With the new congressional leadership, she gets a lot of questions about what’s going to happen, whether it might take everything away or change it. “The bottom line is healthcare [reform] is here to stay,” she said. “It may change, but for two years, this is what it is.”
Waltman said the biggest challenge to healthcare reform currently is a court case, King vs. Burwell, and other, similar cases challenging the ability of the federal government and the Obama administration to give out health insurance subsidies in the states that chose not to implement their own healthcare exchanges, where the federal government set up an exchange instead.
“Florida is one of those states,” she said. “There’s 36 of them. Most of the new individual coverage, all of those new millions of people who were insured this past year, minimum 6 to 7 million people, possibly more, have received insurance coverage, and 82 percent of them got it with a subsidy, and the bulk of them got it through federally facilitated marketplace states, and a huge, huge number of them got it in Florida.”
The way the law was passed has caused this most recent hiccup.

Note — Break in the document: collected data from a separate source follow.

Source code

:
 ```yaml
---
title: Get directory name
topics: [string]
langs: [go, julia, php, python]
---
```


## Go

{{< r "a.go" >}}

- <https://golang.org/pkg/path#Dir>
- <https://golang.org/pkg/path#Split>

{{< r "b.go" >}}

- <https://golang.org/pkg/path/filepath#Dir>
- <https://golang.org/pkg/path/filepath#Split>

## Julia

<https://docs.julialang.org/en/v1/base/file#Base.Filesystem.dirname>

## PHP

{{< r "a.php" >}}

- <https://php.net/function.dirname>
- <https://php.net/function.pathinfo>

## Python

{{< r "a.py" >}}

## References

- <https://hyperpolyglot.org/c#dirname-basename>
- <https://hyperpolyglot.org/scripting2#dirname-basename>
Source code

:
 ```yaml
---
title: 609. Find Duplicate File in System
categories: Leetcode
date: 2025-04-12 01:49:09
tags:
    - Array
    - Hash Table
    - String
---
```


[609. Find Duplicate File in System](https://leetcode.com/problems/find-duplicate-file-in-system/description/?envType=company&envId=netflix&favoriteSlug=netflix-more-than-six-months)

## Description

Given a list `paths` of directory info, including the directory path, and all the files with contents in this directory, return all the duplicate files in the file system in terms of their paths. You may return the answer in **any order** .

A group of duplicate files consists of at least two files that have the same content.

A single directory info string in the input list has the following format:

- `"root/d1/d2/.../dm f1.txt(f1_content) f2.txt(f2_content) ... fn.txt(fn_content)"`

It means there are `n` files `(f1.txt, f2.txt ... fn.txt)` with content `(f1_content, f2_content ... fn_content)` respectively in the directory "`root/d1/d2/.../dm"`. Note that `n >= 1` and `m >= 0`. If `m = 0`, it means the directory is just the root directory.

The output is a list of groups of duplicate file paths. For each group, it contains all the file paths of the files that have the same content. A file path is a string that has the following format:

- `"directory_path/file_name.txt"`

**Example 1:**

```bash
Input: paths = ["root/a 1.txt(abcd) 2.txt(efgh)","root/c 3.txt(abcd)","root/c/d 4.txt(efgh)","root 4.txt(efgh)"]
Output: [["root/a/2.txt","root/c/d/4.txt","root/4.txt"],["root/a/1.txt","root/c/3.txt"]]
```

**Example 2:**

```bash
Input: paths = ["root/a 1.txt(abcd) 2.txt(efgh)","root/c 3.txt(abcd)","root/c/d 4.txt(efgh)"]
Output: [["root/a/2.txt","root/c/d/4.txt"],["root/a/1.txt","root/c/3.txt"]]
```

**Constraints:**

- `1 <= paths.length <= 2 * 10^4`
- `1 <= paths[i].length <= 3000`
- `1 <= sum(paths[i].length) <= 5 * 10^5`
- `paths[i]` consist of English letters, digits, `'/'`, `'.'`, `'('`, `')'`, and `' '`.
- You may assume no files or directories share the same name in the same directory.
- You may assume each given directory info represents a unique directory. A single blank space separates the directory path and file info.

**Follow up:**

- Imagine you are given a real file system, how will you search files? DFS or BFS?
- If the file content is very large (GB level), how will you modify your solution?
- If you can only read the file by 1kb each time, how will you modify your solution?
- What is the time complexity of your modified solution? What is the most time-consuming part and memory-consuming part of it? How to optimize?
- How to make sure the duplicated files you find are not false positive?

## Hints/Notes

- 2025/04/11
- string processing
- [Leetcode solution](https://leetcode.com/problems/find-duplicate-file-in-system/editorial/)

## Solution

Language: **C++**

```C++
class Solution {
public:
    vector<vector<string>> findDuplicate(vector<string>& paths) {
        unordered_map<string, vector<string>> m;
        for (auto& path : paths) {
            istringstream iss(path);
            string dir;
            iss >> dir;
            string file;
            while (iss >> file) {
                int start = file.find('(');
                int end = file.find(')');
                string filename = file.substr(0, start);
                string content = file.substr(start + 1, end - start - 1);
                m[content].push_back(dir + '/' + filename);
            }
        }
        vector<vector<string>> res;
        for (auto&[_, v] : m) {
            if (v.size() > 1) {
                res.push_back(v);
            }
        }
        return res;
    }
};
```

“So the question is because the law was passed in an interesting manner — basically they passed a rough draft and there are some mistakes in it — and there is some interesting language in there that is not real clear… [whether] the administration has the authority to give out those subsidies at those exchanges,” Waltman said. “That’s important not only for those millions of people who got the subsidized coverage and have it today, but also important for employers, because how do they enforce the coming employer mandate?”
Waltman said the case will come to a head around March, and the United States Supreme Court will issue a decision in June.
“The thing is, it’s not going to take down the whole law; Congress could fix it in two seconds if they wanted to,” she said. “What it will do if it is overturned, all of those people will have insurance policies, they just won’t have the means to pay for them. It could hit millions of people, so Congress needs to think about this ahead of time, and the states need to think about it, because if you have a state-based exchange, the problem goes away.”
She said that this spring, it will be interesting to see whether Congress takes proactive steps.
“The Obama administration is in an interesting position because they’re saying, ‘Well, what we’re doing is legal,’ but you may see different state legislatures looking into this to say, ‘Should we protect ourselves? Should we try and make a state-based exchange?’ And then you’re going to see Republicans in Congress waiting for this decision because that will give them the opportunity to play ball because they’re going to have to go in and fix this quickly; otherwise the marketplace could be thrown into chaos.”
NAHU is the parent association of the Florida Association of Health Underwriters, and works closely with the United States Chamber of Commerce. Health insurance agents and brokers work with large and small businesses and individuals on their healthcare needs, Waltman said, and most chambers of commerce have an individual who specializes in helping businesses with their insurance.
“Behind every health insurance plan there is an agent or broker who helped design or service that plan,” she said, explaining that that person is usually low-profile unless an employer encounters a healthcare issue. “If you’re not the person and you’re not in human resources or you’re not the owner of the business, you’re not working with them day in and day out to design and service that plan, you probably don’t run into your agent or broker unless you or a member of your family is having a medical issue or claims issue.”
Waltman coordinates all of NAHU’s legislative and regulatory efforts to advance the interests of professional healthcare, including lobbying efforts before Congress and the executive branch. It also monitors the efforts of state legislatures and insurance departments’ intergovernmental organizations.
ABOVE: Keynote speaker Jessica Waltman at Tuesday’s forum.